The haze in Singapore has hit a historical high with the PSI reported to have reached 321 at 10pm, 19 June 2013. Air quality is considered to be ‘unhealthy’ when PSI is above 100, ‘very unhealthy’ when above ‘200’ and ‘hazardous’ upon hitting 300. However, my father and his colleagues were still working at a construction site well past 10pm. The workplace did not carry out a risk assessment although the PSI has hit a record high; employees were not issued masks and were even asked to work overtime despite the worsening haze.

It is apparent that for construction work to be carried out in an environment where the PSI has soared beyond 300 is extremely unsafe. Employees are performing physically strenuous tasks and the hazardous air quality is detrimental to their health. Furthermore, the smog creates visual impairment. As visibility is compromised at the workplace, the employees’ safety is put at risk, especially in the building and construction industry where lifting operations are integral. 
I quote the Workplace Safety & Health Act (WSH Act), 
“In situations where haze poses imminent danger to the safety and health of workers and measures have not been taken to mitigate those risks, the Ministry of Manpower (MOM) may order the affected work to stop. If any person (individual or corporate bodies) fails to comply with a stop work order, under the WSH Act he shall be liable on conviction to a fine not exceeding $500,000 or to imprisonment for a term not exceeding 12 months or to both.”

However, there was no stop work order issued yesterday, even when the PSI has indicated that the haze was ‘hazardous’ at 321. My questions to you sir, is to ask at what point does the Ministry of Manpower determine that the haze is posing a threat serious enough, such that a stop work order would be issued; what exactly are the indicators that the ministry consider when making the decision? Are there any other indicators besides the PSI? Is there any measures taken to ensure that employees involved in outdoor work have their health and physical safety taken care of in a hazardous environment like what Singapore is currently having?

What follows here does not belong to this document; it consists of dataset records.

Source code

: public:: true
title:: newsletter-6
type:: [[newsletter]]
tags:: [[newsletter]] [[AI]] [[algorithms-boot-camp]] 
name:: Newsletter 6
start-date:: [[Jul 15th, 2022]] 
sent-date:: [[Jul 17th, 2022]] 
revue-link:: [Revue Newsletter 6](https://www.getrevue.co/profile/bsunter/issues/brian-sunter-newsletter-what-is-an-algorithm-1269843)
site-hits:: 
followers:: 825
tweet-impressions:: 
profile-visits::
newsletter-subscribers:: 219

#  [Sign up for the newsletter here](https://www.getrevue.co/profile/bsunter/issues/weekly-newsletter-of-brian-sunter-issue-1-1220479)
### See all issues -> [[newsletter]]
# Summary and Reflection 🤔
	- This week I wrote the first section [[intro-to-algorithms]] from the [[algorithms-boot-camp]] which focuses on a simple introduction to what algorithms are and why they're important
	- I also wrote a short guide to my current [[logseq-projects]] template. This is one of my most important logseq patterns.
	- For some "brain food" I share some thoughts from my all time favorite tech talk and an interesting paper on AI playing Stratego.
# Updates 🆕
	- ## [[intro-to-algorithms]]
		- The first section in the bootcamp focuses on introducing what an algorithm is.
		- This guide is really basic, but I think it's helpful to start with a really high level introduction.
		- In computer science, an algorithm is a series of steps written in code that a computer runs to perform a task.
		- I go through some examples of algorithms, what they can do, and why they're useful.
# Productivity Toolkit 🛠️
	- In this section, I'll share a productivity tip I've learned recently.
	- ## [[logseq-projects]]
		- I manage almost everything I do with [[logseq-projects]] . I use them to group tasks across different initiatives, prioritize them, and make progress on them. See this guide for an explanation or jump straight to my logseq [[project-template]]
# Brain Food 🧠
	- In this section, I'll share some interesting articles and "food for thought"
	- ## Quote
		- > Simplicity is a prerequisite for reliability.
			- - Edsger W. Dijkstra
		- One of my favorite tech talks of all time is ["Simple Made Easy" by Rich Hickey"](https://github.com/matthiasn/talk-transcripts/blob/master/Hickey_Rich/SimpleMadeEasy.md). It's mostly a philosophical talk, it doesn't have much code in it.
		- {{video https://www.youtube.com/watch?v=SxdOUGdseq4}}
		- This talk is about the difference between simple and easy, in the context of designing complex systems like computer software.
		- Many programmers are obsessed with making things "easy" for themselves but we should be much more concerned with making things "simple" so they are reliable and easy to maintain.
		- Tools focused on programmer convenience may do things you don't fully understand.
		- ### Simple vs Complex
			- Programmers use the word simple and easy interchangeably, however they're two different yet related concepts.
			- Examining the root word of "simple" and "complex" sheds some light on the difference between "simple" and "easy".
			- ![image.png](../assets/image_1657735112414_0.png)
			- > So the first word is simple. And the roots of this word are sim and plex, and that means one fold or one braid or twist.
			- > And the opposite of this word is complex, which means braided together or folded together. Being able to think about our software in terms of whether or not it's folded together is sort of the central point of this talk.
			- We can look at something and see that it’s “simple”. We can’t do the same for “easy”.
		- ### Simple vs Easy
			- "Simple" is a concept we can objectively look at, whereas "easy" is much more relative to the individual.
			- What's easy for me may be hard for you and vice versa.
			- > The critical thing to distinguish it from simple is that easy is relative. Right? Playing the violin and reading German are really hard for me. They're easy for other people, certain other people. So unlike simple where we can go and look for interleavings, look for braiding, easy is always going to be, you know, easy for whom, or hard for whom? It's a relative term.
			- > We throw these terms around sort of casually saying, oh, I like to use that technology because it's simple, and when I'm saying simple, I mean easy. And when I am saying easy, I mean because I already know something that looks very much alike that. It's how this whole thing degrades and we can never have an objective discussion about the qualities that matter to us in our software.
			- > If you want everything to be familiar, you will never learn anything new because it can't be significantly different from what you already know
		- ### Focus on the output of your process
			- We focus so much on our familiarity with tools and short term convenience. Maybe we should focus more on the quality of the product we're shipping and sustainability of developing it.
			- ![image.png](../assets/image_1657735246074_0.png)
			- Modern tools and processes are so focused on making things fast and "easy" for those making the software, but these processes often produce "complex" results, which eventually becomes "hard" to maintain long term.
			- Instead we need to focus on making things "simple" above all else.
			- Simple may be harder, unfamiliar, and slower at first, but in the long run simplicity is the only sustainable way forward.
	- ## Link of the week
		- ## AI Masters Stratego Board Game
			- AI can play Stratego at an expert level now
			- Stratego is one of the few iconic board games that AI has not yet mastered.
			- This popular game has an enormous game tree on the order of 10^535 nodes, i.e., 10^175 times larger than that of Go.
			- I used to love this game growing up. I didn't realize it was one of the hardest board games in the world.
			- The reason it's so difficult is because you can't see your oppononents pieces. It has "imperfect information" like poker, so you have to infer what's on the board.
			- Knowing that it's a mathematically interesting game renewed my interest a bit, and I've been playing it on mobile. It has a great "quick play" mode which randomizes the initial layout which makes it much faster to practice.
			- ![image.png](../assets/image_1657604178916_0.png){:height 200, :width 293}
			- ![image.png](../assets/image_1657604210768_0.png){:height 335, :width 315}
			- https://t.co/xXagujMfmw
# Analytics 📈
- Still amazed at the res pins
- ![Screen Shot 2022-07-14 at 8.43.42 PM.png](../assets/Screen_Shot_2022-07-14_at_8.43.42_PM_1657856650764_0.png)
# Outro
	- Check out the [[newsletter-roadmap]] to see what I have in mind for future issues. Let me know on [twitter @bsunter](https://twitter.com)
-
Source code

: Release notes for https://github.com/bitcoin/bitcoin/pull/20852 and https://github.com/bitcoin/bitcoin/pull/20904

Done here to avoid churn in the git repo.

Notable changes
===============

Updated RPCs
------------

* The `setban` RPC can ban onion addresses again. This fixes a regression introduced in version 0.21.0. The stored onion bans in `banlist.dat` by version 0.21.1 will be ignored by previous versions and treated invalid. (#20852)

As a human, it is my wish to see that everyone has access to care and protection in the workplace, and not to be asked to work in a hazardous situation. As a daughter, my wish is to see my father return home safely each day. I am sure that there are many, many more sons and daughters who feel the same way that I do. We need transparency in this hazy situation; it is not safe to work outdoors in the thickest smog that Singapore has seen. I want to know at what point MOM deems a stop work order necessary. I genuinely hope to receive your response soon. Thank you for your patience.